Although there were more abnormal results in the PSP group than the normal group, it was not clear as to whether PSP initially disturbs the individual's psychopathologic state or vice versa. Anxiety is a psychological and physiological condition characterized by somatic, emotional, cognitive, and behavioral components.15 Depression is a state of low mood and aversion to activity that can affect a person's thoughts, behavior, feelings, and physical well-being.16 This condition may include feelings of sadness, anxiety, emptiness, hopelessness, worthlessness, guilt, irritability, or restlessness. Personality disorders, formerly referred to as character disorders, are defined as enduring patterns of inner experience and behavior that deviate markedly from expectations of society in the individual who exhibits these patterns.17 Paranoia is a thought process believed to be heavily influenced by anxiety or fear, often to the point of irrationality and delusion.18 Paranoid thinking typically includes persecutory beliefs concerning a perceived threat towards oneself.18 All these psychopathological conditions are normal reactions to stressors or certain life events, symptoms of many medical conditions, and are features of certain psychiatric disorders. It is therefore difficult to determine whether PSP causes psychopathologic disturbances or vice versa.

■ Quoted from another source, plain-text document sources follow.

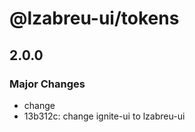 # @lzabreu-ui/tokens

## 2.0.0

### Major Changes

- change
- 13b312c: change ignite-ui to lzabreu-ui
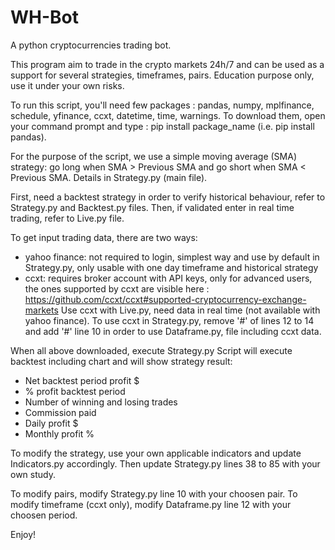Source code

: # WH-Bot
A python cryptocurrencies trading bot.


This program aim to trade in the crypto markets 24h/7 and can be used as a support for several strategies, timeframes, pairs. 
Education purpose only, use it under your own risks.

To run this script, you'll need few packages : pandas, numpy, mplfinance, schedule, yfinance, ccxt, datetime, time, warnings.
To download them, open your command prompt and type : pip install package_name (i.e. pip install pandas).

For the purpose of the script, we use a simple moving average (SMA) strategy: 
go long when SMA > Previous SMA and go short when SMA < Previous SMA.
Details in Strategy.py (main file).

First, need a backtest strategy in order to verify historical behaviour, 
refer to Strategy.py and Backtest.py files. 
Then, if validated enter in real time trading, refer to Live.py file.

To get input trading data, there are two ways:
- yahoo finance: not required to login, simplest way and use by default in Strategy.py,
	only usable with one day timeframe and historical strategy
- ccxt: requires broker account with API keys, only for advanced users,
	the ones supported by ccxt are visible here : 
	https://github.com/ccxt/ccxt#supported-cryptocurrency-exchange-markets
	Use ccxt with Live.py, need data in real time (not available with yahoo finance).
	To use ccxt in Strategy.py, remove '#' of lines 12 to 14 and add '#' line 10
	in order to use Dataframe.py, file including ccxt data.

When all above downloaded, execute Strategy.py 
Script will execute backtest including chart and will show strategy result:
- Net backtest period profit $
- % profit backtest period
- Number of winning and losing trades
- Commission paid
- Daily profit $
- Monthly profit %

To modify the strategy, use your own applicable indicators and update Indicators.py accordingly.
Then update Strategy.py lines 38 to 85 with your own study.

To modify pairs, modify Strategy.py line 10 with your choosen pair.
To modify timeframe (ccxt only), modify Dataframe.py line 12 with your choosen period.

Enjoy!
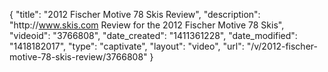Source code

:{
    "title": "2012 Fischer Motive 78 Skis Review",
    "description": "http:\/\/www.skis.com Review for the 2012 Fischer Motive 78 Skis",
    "videoid": "3766808",
    "date_created": "1411361228",
    "date_modified": "1418182017",
    "type": "captivate",
    "layout": "video",
    "url": "\/v\/2012-fischer-motive-78-skis-review\/3766808"
}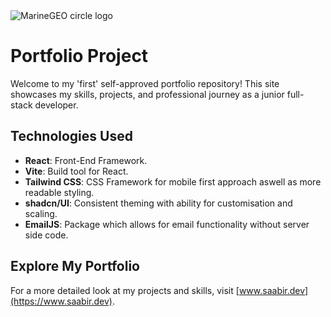 <picture>
<img src="https://waltibmozphnocxzjzxf.supabase.co/storage/v1/object/public/personal/SAABIR.DEV.png" alt="MarineGEO circle logo" />
</picture>

# Portfolio Project

Welcome to my 'first' self-approved portfolio repository! This site showcases my skills, projects, and professional journey as a junior full-stack developer.

## Technologies Used

- **React**: Front-End Framework.
- **Vite**: Build tool for React.
- **Tailwind CSS**: CSS Framework for mobile first approach aswell as more readable styling.
- **shadcn/UI**: Consistent theming with ability for customisation and scaling.
- **EmailJS**: Package which allows for email functionality without server side code.

## Explore My Portfolio

For a more detailed look at my projects and skills, visit [www.saabir.dev](https://www.saabir.dev).
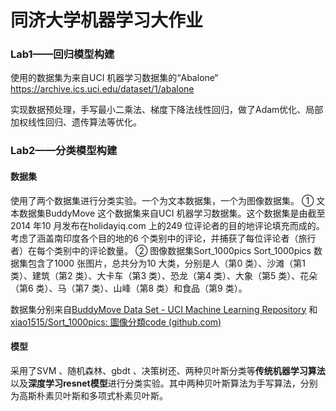 # 同济大学机器学习大作业

### Lab1——回归模型构建

使用的数据集为来自UCI 机器学习数据集的“Abalone“ https://archive.ics.uci.edu/dataset/1/abalone

实现数据预处理，手写最小二乘法、梯度下降法线性回归，做了Adam优化、局部加权线性回归、遗传算法等优化。



### Lab2——分类模型构建

#### 数据集

使用了两个数据集进行分类实验。一个为文本数据集，一个为图像数据集。
① 文本数据集BuddyMove
这个数据集来自UCI 机器学习数据集。这个数据集是由截至2014 年10 月发布在holidayiq.com 上的249 位评论者的目的地评论填充而成的。考虑了涵盖南印度各个目的地的6 个类别中的评论，并捕获了每位评论者（旅行者）在每个类别中的评论数量。
② 图像数据集Sort_1000pics
Sort_1000pics
数据集包含了1000 张图片，总共分为10 大类，分别是人（第0 类）、沙滩（第1 类）、建筑（第2 类）、大卡车（第3 类）、恐龙（第4 类）、大象（第5 类）、花朵（第6 类）、马（第7 类）、山峰（第8 类）和食品（第9 类）。

数据集分别来自[BuddyMove Data Set - UCI Machine Learning Repository](https://archive.ics.uci.edu/dataset/476/buddymove+data+set)
和[xiao1515/Sort_1000pics: 圖像分類code (github.com)](https://github.com/xiao1515/Sort_1000pics)

#### 模型

采用了SVM 、随机森林、gbdt 、决策树还、两种贝叶斯分类等**传统机器学习算法**以及**深度学习resnet模型**进行分类实验。其中两种贝叶斯算法为手写算法，分别为高斯朴素贝叶斯和多项式朴素贝叶斯。

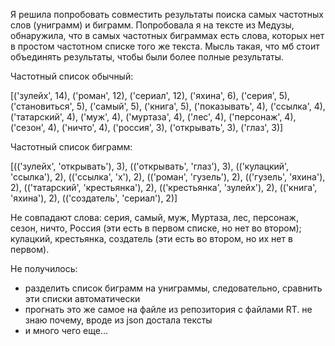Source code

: Я решила попробовать совместить результаты поиска самых частотных слов (униграмм) и биграмм. Попробовала я на тексте из Медузы, обнаружила, что в самых частотных биграммах есть слова, которых нет в простом частотном списке того же текста. 
Мысль такая, что мб стоит объединять результаты, чтобы были более полные результаты. 


Частотный список обычный:

[('зулейх', 14), ('роман', 12), ('сериал', 12), ('яхина', 6), ('серия', 5), ('становиться', 5), ('самый', 5), ('книга', 5), ('показывать', 4), ('ссылка', 4), ('татарский', 4), ('муж', 4), ('муртаза', 4), ('лес', 4), ('персонаж', 4), ('сезон', 4), ('ничто', 4), ('россия', 3), ('открывать', 3), ('глаз', 3)]

Частотный список биграмм:

[(('зулейх', 'открывать'), 3), (('открывать', 'глаз'), 3), (('кулацкий', 'ссылка'), 2), (('ссылка', 'х'), 2), (('роман', 'гузель'), 2), (('гузель', 'яхина'), 2), (('татарский', 'крестьянка'), 2), (('крестьянка', 'зулейх'), 2), (('книга', 'яхина'), 2), (('создатель', 'сериал'), 2)]

Не совпадают слова: серия, самый, муж, Муртаза, лес, персонаж, сезон, ничто, Россия (эти есть в первом списке, но нет во втором); кулацкий, крестьянка, создатель (эти есть во втором, но их нет в первом). 

Не получилось: 
- разделить список биграмм на униграммы, следовательно, сравнить эти списки автоматически
- прогнать это же самое на файле из репозитория с файлами RT. не знаю почему, вроде из json достала тексты
- и много чего еще...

The present study had some limitations. First, use of the KMPI has not been widely documented or analyzed because it is designed for unique purposes such as military conscription.19 However, the KMPI used in this study has been officially approved by the South Korean government and is similar to the MMPI.5-7 Second, only males were included in this study because the data were obtained from military conscription physical examinations. Third, the mismatch in body structure between the two groups was not statistically compensated for in this study due to the nature of PSP. Future studies should be performed to address this limitation. Despite these limitations, this multiphasic personal inventory test may be a meaningful method for identifying personality changes or psychopathologies in PSP patients.
In conclusion, young males with PSP demonstrated greater tendencies to respond abnormally on the anxiety, depression, personality disorder, and paranoia scales of a multiphasic personal inventory test, compared to normal individuals. Therefore, it may be useful for clinicians to evaluate the psychopathological characteristics of patients with PSP.